▸ **The data**:
____

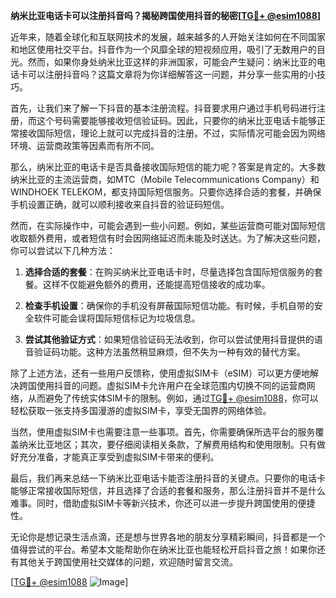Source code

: **纳米比亚电话卡可以注册抖音吗？揭秘跨国使用抖音的秘密[[TG💪+ @esim1088](https://t.me/s/esim1088)]**

近年来，随着全球化和互联网技术的发展，越来越多的人开始关注如何在不同国家和地区使用社交平台。抖音作为一个风靡全球的短视频应用，吸引了无数用户的目光。然而，如果你身处纳米比亚这样的非洲国家，可能会产生疑问：纳米比亚的电话卡可以注册抖音吗？这篇文章将为你详细解答这一问题，并分享一些实用的小技巧。

首先，让我们来了解一下抖音的基本注册流程。抖音要求用户通过手机号码进行注册，而这个号码需要能够接收短信验证码。因此，只要你的纳米比亚电话卡能够正常接收国际短信，理论上就可以完成抖音的注册。不过，实际情况可能会因为网络环境、运营商政策等因素而有所不同。

那么，纳米比亚的电话卡是否具备接收国际短信的能力呢？答案是肯定的。大多数纳米比亚的主流运营商，如MTC（Mobile Telecommunications Company）和WINDHOEK TELEKOM，都支持国际短信服务。只要你选择合适的套餐，并确保手机设置正确，就可以顺利接收来自抖音的验证码短信。

然而，在实际操作中，可能会遇到一些小问题。例如，某些运营商可能对国际短信收取额外费用，或者短信有时会因网络延迟而未能及时送达。为了解决这些问题，你可以尝试以下几种方法：

1. **选择合适的套餐**：在购买纳米比亚电话卡时，尽量选择包含国际短信服务的套餐。这样不仅能避免额外的费用，还能提高短信接收的成功率。

2. **检查手机设置**：确保你的手机没有屏蔽国际短信功能。有时候，手机自带的安全软件可能会误将国际短信标记为垃圾信息。

3. **尝试其他验证方式**：如果短信验证码无法收到，你可以尝试使用抖音提供的语音验证码功能。这种方法虽然稍显麻烦，但不失为一种有效的替代方案。

除了上述方法，还有一些用户反馈称，使用虚拟SIM卡（eSIM）可以更方便地解决跨国使用抖音的问题。虚拟SIM卡允许用户在全球范围内切换不同的运营商网络，从而避免了传统实体SIM卡的限制。例如，通过[TG💪+ @esim1088](https://t.me/s/esim1088)，你可以轻松获取一张支持多国漫游的虚拟SIM卡，享受无国界的网络体验。

当然，使用虚拟SIM卡也需要注意一些事项。首先，你需要确保所选平台的服务覆盖纳米比亚地区；其次，要仔细阅读相关条款，了解费用结构和使用限制。只有做好充分准备，才能真正享受到虚拟SIM卡带来的便利。

最后，我们再来总结一下纳米比亚电话卡能否注册抖音的关键点。只要你的电话卡能够正常接收国际短信，并且选择了合适的套餐和服务，那么注册抖音并不是什么难事。同时，借助虚拟SIM卡等新兴技术，你还可以进一步提升跨国使用的便捷性。

无论你是想记录生活点滴，还是想与世界各地的朋友分享精彩瞬间，抖音都是一个值得尝试的平台。希望本文能帮助你在纳米比亚也能轻松开启抖音之旅！如果你还有其他关于跨国使用社交媒体的问题，欢迎随时留言交流。

[[TG💪+ @esim1088](https://t.me/s/esim1088) ![Image](https://i.postimg.cc/4NQfJmqS/Snipaste-2025-05-13-00-14-12.png)]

____

Retype exactly the lines from the one containing "除了上述方法，还有一些用户反" through the end of the data. Add nothing.

▸ **Response to the task**:
除了上述方法，还有一些用户反馈称，使用虚拟SIM卡（eSIM）可以更方便地解决跨国使用抖音的问题。虚拟SIM卡允许用户在全球范围内切换不同的运营商网络，从而避免了传统实体SIM卡的限制。例如，通过[TG💪+ @esim1088](https://t.me/s/esim1088)，你可以轻松获取一张支持多国漫游的虚拟SIM卡，享受无国界的网络体验。

当然，使用虚拟SIM卡也需要注意一些事项。首先，你需要确保所选平台的服务覆盖纳米比亚地区；其次，要仔细阅读相关条款，了解费用结构和使用限制。只有做好充分准备，才能真正享受到虚拟SIM卡带来的便利。

最后，我们再来总结一下纳米比亚电话卡能否注册抖音的关键点。只要你的电话卡能够正常接收国际短信，并且选择了合适的套餐和服务，那么注册抖音并不是什么难事。同时，借助虚拟SIM卡等新兴技术，你还可以进一步提升跨国使用的便捷性。

无论你是想记录生活点滴，还是想与世界各地的朋友分享精彩瞬间，抖音都是一个值得尝试的平台。希望本文能帮助你在纳米比亚也能轻松开启抖音之旅！如果你还有其他关于跨国使用社交媒体的问题，欢迎随时留言交流。

[[TG💪+ @esim1088](https://t.me/s/esim1088) ![Image](https://i.postimg.cc/4NQfJmqS/Snipaste-2025-05-13-00-14-12.png)]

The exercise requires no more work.